The term multi-objective optimization may sound some-what foreign, but I promise you, you've been using it yourself every day, for years. Bare with me..
Say you’re buying a car. You’ll probably want a performant and an attractive one, but at the lowest possible price. The choice criteria you’re working with, are: economic convinience, performance and aesthetics. Notice that if you choose to maximize performance in your choice, you’ll probably be minimizing economic convinience…Tricky one, right?
You may not have realized this, but your final decision will rely on you performing a “multi-objective” optimization. And the catch with multi-objectivity is that often the goals are conflicting, and there is more than one “optimal” solution, depending on which criteria are most important to you.
Moving back to the engineering field..
In the development process of technical products, like a car for example, there are usually several criteria that must be scientifically considered and met, like low emissions, low weight, high performance, low noise, low cost etc. An engineeer’s job is to find the design parameters that ensure the product meets these criteria.

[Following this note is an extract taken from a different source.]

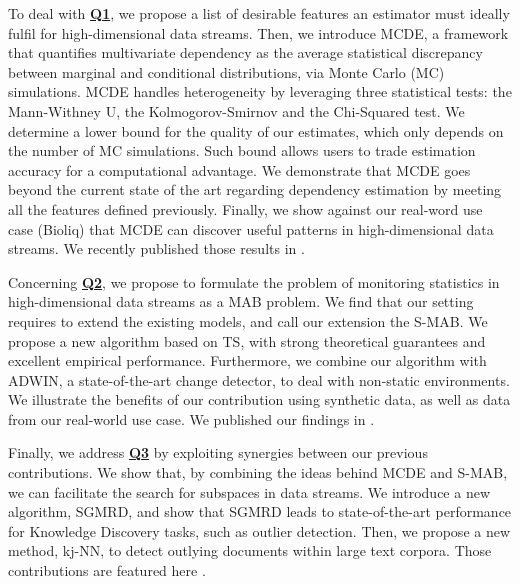To deal with \hyperlink{Q1}{\textbf{Q1}}, we propose a list of desirable features an estimator must ideally fulfil for high-dimensional data streams. Then, we introduce \gls{MCDE}, a framework that quantifies multivariate dependency as the average statistical discrepancy between marginal and conditional distributions, via Monte Carlo (MC) simulations. \gls{MCDE} handles heterogeneity by leveraging three statistical tests: the Mann-Withney U, the Kolmogorov-Smirnov and the Chi-Squared test. We determine a lower bound for the quality of our estimates, which only depends on the number of MC simulations. Such bound allows users to trade estimation accuracy for a computational advantage. We demonstrate that \gls{MCDE} goes beyond the current state of the art regarding dependency estimation by meeting all the features defined previously. Finally, we show against our real-word use case (\gls{Bioliq}) that \gls{MCDE} can discover useful patterns in high-dimensional data streams. We recently published those results in \cite{DBLP:conf/ssdbm/FoucheB19, DBLP:conf/ssdbm/FoucheBMKB20}. 

Concerning \hyperlink{Q2}{\textbf{Q2}}, we propose to formulate the problem of monitoring statistics in high-dimensional data streams as a \gls{MAB} problem. We find that our setting requires to extend the existing models, and call our extension the \gls{S-MAB}. We propose a new algorithm based on \gls{TS}, with strong theoretical guarantees and excellent empirical performance. Furthermore, we combine our algorithm with \gls{ADWIN}, a state-of-the-art change detector, to deal
with non-static environments. We illustrate the benefits of our contribution using synthetic data, as well as data from our real-world use case. We published our findings in \cite{DBLP:conf/kdd/FoucheKB19}. 

Finally, we address \hyperlink{Q3}{\textbf{Q3}} by exploiting synergies between our previous contributions. We show that, by combining the ideas behind \gls{MCDE} and \gls{S-MAB}, we can facilitate the search for subspaces in data streams. We introduce a new algorithm, \gls{SGMRD}, and show that \gls{SGMRD} leads to state-of-the-art performance for Knowledge Discovery tasks, such as outlier detection. Then, we propose a new method, \gls{kj-NN}, to detect outlying documents within large text corpora. Those contributions are featured here \cite{DBLP:conf/ssdbm/FoucheMGZBH20, DBLP:conf/review/FoucheKB20}.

In a traditional, experience-based approach to product development, the engineer would start by finding a design that maximizes one of the criteria, like low emission levels. Then he’d check that this design respects the desired product weight, and maybe he’d discover it’s too heavy. So he’d go back to modify the intial design, make it meet the weight criteria, only to find out that it doens’t attain the desired performance…
There’s never enough time to check on all the possible design-combination options, is there? And the engineer could easily be overlooking an even better solution that he just didn’t condsider. This is where multi-objective simulation software comes-in handy.
KIMEME is an innovative multi-objective optimization and multi-disciplinary platform for CAE applications, developed by Cyber Dyne
Within KIMEME’s optmization platform, the user can:
- set up the optimization problem, specifying the design parameters that need to be identified by Kimeme
- identify the objectives that should be pursued (maximization, minimization or containment), and the constraints that need to be respected
- select the CAE simulation software that are employed within the company to support the design process (CAD, 0D/1D, CFD-3D, FEM..) and create the workflow Kimeme should follow to compute the parameters.Kimeme will automatically integrate and execute the CAE simulation software that have been selected.
Kimeme assignes values to the free parameters and feeds them to the first CAE software in the workflow, collects the outputs and uses them as inputs for the next software in the workflow. Kimeme’s algorythms will analyze the results and sequentially adjuste the initial parameter values, testing them untill it obtains a range of “optimal” design paramters that satisfy the user’s objectives.
Kimeme also includes a set of data analysis tools to help the user review, understand, filter and organize outputs in a smart and efficient way.